Country Guides 🇨🇳 China 8 min read · 12 Jan 2025

The Best Cities for ESL Teachers in China (2025)

👩‍🏫
Lucy Hartwell
30 years teaching in Thailand, China & South Korea · Founder, LucyESL
About Lucy →

China is vast. Teaching in Shanghai and teaching in a small city in Sichuan province are such different experiences that they almost constitute different jobs. The salary varies by a factor of three. The cost of living varies by a similar factor. The cultural experience, the social life, the teaching environment — all completely different.

I spent nine years across China: three in Shenzhen, two in Beijing, and four in Chengdu. Here is what I can tell you about each major market.

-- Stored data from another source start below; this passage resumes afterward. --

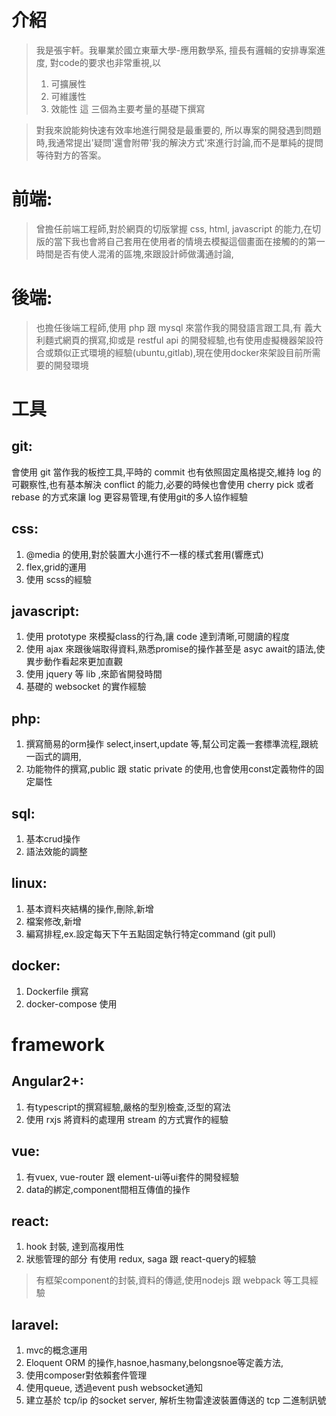 # 介紹 
> 我是張宇軒。我畢業於國立東華大學-應用數學系, 擅長有邏輯的安排專案進度,
對code的要求也非常重視,以 
>1. 可擴展性 
>2. 可維護性 
>3. 效能性 這 三個為主要考量的基礎下撰寫

>對我來說能夠快速有效率地進行開發是最重要的, 所以專案的開發遇到問題時,我通常提出'疑問'還會附帶'我的解決方式'來進行討論,而不是單純的提問等待對方的答案。

# 前端:
> 曾擔任前端工程師,對於網頁的切版掌握 css, html, javascript 的能力,在切版的當下我也會將自己套用在使用者的情境去模擬這個畫面在接觸的的第一時間是否有使人混淆的區塊,來跟設計師做溝通討論,
# 後端:
> 也擔任後端工程師,使用 php 跟 mysql 來當作我的開發語言跟工具,有 義大利麵式網頁的撰寫,抑或是 restful api 的開發經驗,也有使用虛擬機器架設符合或類似正式環境的經驗(ubuntu,gitlab),現在使用docker來架設目前所需要的開發環境
> 
# 工具
## git:
會使用 git 當作我的板控工具,平時的 commit 也有依照固定風格提交,維持 log 的可觀察性,也有基本解決 conflict 的能力,必要的時候也會使用 cherry pick 或者 rebase 的方式來讓 log 更容易管理,有使用git的多人協作經驗
## css:
1. @media 的使用,對於裝置大小進行不一樣的樣式套用(響應式)
2. flex,grid的運用
3. 使用 scss的經驗
## javascript:
1. 使用 prototype 來模擬class的行為,讓 code 達到清晰,可閱讀的程度
2. 使用 ajax 來跟後端取得資料,熟悉promise的操作甚至是 asyc await的語法,使異步動作看起來更加直觀
3. 使用 jquery 等 lib ,來節省開發時間
4. 基礎的 websocket 的實作經驗
## php:
1. 撰寫簡易的orm操作 select,insert,update 等,幫公司定義一套標準流程,跟統一函式的調用,
2. 功能物件的撰寫,public 跟 static private 的使用,也會使用const定義物件的固定屬性
## sql:
1. 基本crud操作
2. 語法效能的調整
## linux:
1. 基本資料夾結構的操作,刪除,新增
2. 檔案修改,新增
3. 編寫排程,ex.設定每天下午五點固定執行特定command (git pull)
## docker:
1. Dockerfile 撰寫
2. docker-compose 使用
# framework
## Angular2+:
1. 有typescript的撰寫經驗,嚴格的型別檢查,泛型的寫法
2. 使用 rxjs 將資料的處理用 stream 的方式實作的經驗
## vue:
1. 有vuex, vue-router 跟 element-ui等ui套件的開發經驗
2. data的綁定,component間相互傳值的操作
## react:
1. hook 封裝, 達到高複用性
2. 狀態管理的部分 有使用 redux, saga 跟 react-query的經驗

> 有框架component的封裝,資料的傳遞,使用nodejs 跟 webpack 等工具經驗

## laravel:
 1. mvc的概念運用
 2. Eloquent ORM 的操作,hasnoe,hasmany,belongsnoe等定義方法,
 3. 使用composer對依賴套件管理
 4. 使用queue, 透過event push websocket通知
 5. 建立基於 tcp/ip 的socket server, 解析生物雷達波裝置傳送的 tcp 二進制訊號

Shanghai — premium everything

Shanghai has the highest salaries in China. A position at one of the city's international bilingual schools can pay ¥22,000–¥30,000 per month. The city is cosmopolitan, internationally connected, and has infrastructure that rivals any European capital.

It also has Shanghai prices. Rent for a good apartment in a central neighbourhood starts at ¥8,000 per month and rises quickly. Food, transport, and entertainment cost significantly more than the rest of China.

Who Shanghai is for: experienced teachers with internationally recognised qualifications — CELTA, QTS, a teaching degree — who want to maximise salary and work in a world-class urban environment. Not ideal for first-time teachers who will find the competition fierce and the cost of living eye-watering.

Beijing — prestige and politics

Beijing is the capital, and teaching there carries a certain status. The international school sector is strong. Salaries are comparable to Shanghai at the top end, though slightly lower on average.

Beijing has particular advantages: the history and culture of the city are extraordinary, and the access to northern China's landscapes — the Great Wall, Inner Mongolia, Yunnan — makes weekends genuinely spectacular.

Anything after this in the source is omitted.